What you are asking can be phrased as "Suppose that we are given a countable family of subsets of the real line, does it admit a choice function?"
To see that this is equivalent, note that if $\{A_i\mid i\in\Bbb N\}$ is a family of sets, we can define $B_i = A_i\setminus\bigcup_{j<i}A_j$, discard the empty sets and reenumerate (so just as well assume none is empty), and define $f(r)=n+1$ if $r\in B_n$, and $f(r)=0$ if $r\notin\bigcup B_n$. Now, if $g$ is an inverse function, then $g\restriction\Bbb N\setminus\{0\}$ is a choice function from the $B_n$s which let us choose from the $A_n$s.

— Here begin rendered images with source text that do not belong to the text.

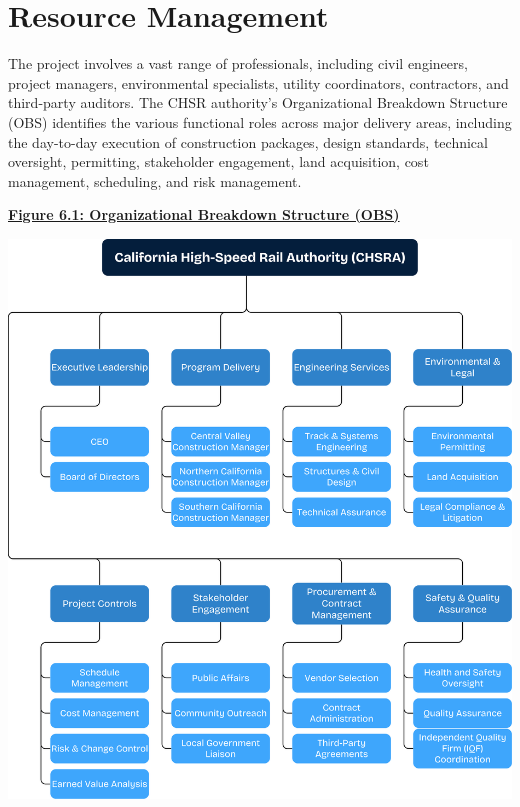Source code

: \chapter{Resource Management}
The project involves a vast range of professionals, including civil engineers, project managers, environmental specialists, utility coordinators, contractors, and third-party auditors. The CHSR authority’s Organizational Breakdown Structure (OBS) identifies the various functional roles across major delivery areas, including the day-to-day execution of construction packages, design standards, technical oversight, permitting, stakeholder engagement, land acquisition, cost management, scheduling, and risk management.

\centering\textbf{\underline{Figure 6.1: Organizational Breakdown Structure (OBS)}} \par
\noindent 
\vspace*{1em}
\includegraphics[width=\linewidth]{./attachments/obs}
\justifying\par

The other direction is simpler, I leave it to you as an exercise.
Now, you can't blame Goldrei for omitting this proof. It is complicated and requires both forcing and basic understanding of inner models and relative constructibility, or alternatively a deep dive into the inner working of forcing in the form of symmetric extensions.
Nevertheless, the very first proof that $\sf AC$ is not a theorem of $\sf ZF$, given by Cohen, shows that it is consistent that there is a subset, $A$, of $\Bbb R$ which is infinite but Dedekind-finite, that is to say, it has no countable subset. It is not hard to show that such subset must be densely ordered, so by scaling we may assume that it is dense in $\Bbb R$. Now simply consider $A_n=A\cap(-\infty,n)$.
If you are looking for a good reference, this is known as Cohen's first model; the Halpern–Levy model; the Cohen–Halpern–Levy model; the Cohen model; and more. Introductions to it exist in Jech's "The Axiom of Choice" and "Set Theory" books, as are in virtually any other book which contains a proof that $\sf ZF$ does not prove $\sf AC$.